A brief discussion of the Foss and Klein book can be found in Section 3.2 of  "Contracts, Entrepreneurs, Market Creation and Judgement: The Contemporary Mainstream Theory of the Firm in Perspective". Journal of Economic Surveys, forthcoming.

A few questions:
Question: The aim of your book is, as you state, to define a program for research in the intersection of the theory of the firm and entrepreneurship. What is wrong with current theory in these fields?

Klein: Until the 1980s, the economic theory of the firm was a branch of neoclassical production theory. “Firms” were highly stylized, abstract units that convert inputs into output – everything economically relevant about the firm could be expressed as a production function. There was little interest in why firms exist, how firms are governed and managed, why some firms perform better than others, and so on. Any behaviors not consistent with “perfect competition” were regarded as efforts to exploit monopoly power. Basically, the theory had little to do with business firms as they actually exist.
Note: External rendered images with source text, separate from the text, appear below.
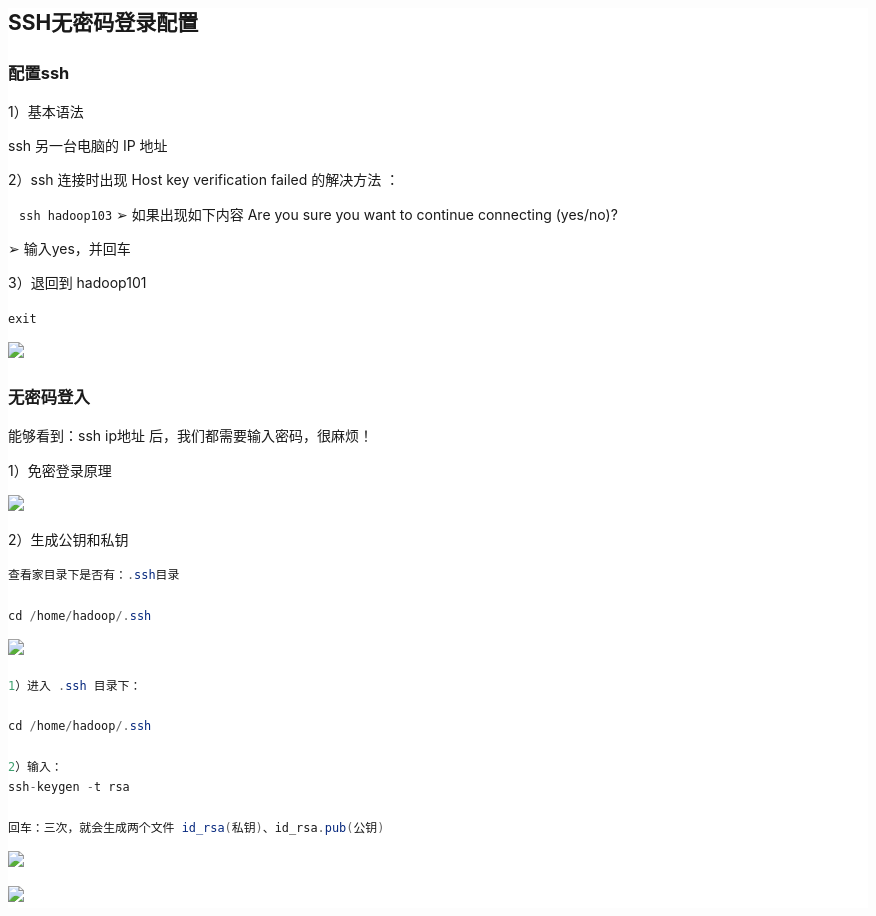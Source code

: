 ## SSH无密码登录配置

### 配置ssh

1）基本语法

ssh 另一台电脑的 IP 地址

2）ssh 连接时出现 Host key verification failed 的解决方法 ：

​     ` ssh hadoop103`
 ➢ 如果出现如下内容
 Are you sure you want to continue connecting (yes/no)?

➢ 输入yes，并回车

3）退回到 hadoop101

 `exit`

![](https://img.imgdb.cn/item/603b200f5f4313ce258ce08a.jpg)

### 无密码登入

能够看到：ssh ip地址 后，我们都需要输入密码，很麻烦！

1）免密登录原理

![](https://img.imgdb.cn/item/603b20825f4313ce258d0f71.jpg)

2）生成公钥和私钥

```java
查看家目录下是否有：.ssh目录

cd /home/hadoop/.ssh
```

![](https://img.imgdb.cn/item/603b21205f4313ce258d58c1.jpg)

```java
1）进入 .ssh 目录下：

cd /home/hadoop/.ssh

2）输入：
ssh-keygen -t rsa

回车：三次，就会生成两个文件 id_rsa(私钥)、id_rsa.pub(公钥)

```

![](https://img.imgdb.cn/item/603b22a85f4313ce258e100d.jpg)

![](https://img.imgdb.cn/item/603b22e95f4313ce258e2dae.jpg)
Things got better with the emergence of agency theory, transaction cost economics, and the economic analysis of property rights. Even these approaches, however, are fairly static and “closed,” with little room for entrepreneurship and uncertainty. There was a standalone academic discipline of entrepreneurial studies, but it was mainly descriptive and focused on startup companies and self-employed individuals. Even today, the theory of firm doesn’t incorporate entrepreneurs, and much of entrepreneurship theory abstracts from the firms that entrepreneurs establish and operate.

Question: What are those “neglected insights” you want to revitalize?

Foss: In this book we pick up on a number of themes associated with less conventional thinkers in economics, notably Frank Knight and his seminal book, Risk, Uncertainty and Profit from 1921. In fact, our book may well be described as “Knightian.” What we appreciate in Knight is his emphasis on uncertainty rather than risk as characteristic of most business decisions and not just the major ones. Someone has to shoulder the uncertainty (it is uninsurable) associated with setting up an enterprise and because these ideas are often not fully or clearly articulable, the result is that entrepreneurs set up firms, bearing responsibility for any profits or losses the venture make. However, Knight’s ideas go much beyond start-ups.

Another source of inspiration is the Austrian school of economics. In the book we put much emphasis on resource heterogeneity and all the many problems of measuring, monitoring, combining, coordinating and so on that arise in a world of heterogeneity. All management problems are caused by such heterogeneity in conjunction with uncertainty. This is something mainstream economics still has to embrace.

Question: You make the point that “problem-solving activities in firms have many of the features of experimental activity“. This view radically contrasts with the typical microeconomics textbook view whereby firms face a simple optimization problem (maximizing profits subject to known constraints) ....

Foss: True. But economics simply has to accommodate the fact that the choice of production methods, the combination of resources, the sourcing of knowledge and so on are not “data”.Hayek was very explicit about this in a brilliant essay from 1948 (“The meaning of competition”). Firms may be groping towards optimum resource combinations, but they are really tracking a moving target, because of shocks to technology, tastes, policies, and so on. And to the extent that they succeed in tracking the target it is because of sound managerial judgment. I must say, though, that I see many of the younger applied microeconomists, such as Nick Bloom and John van Reenen, adopting this basic view. They need to make sense out of the managerial function.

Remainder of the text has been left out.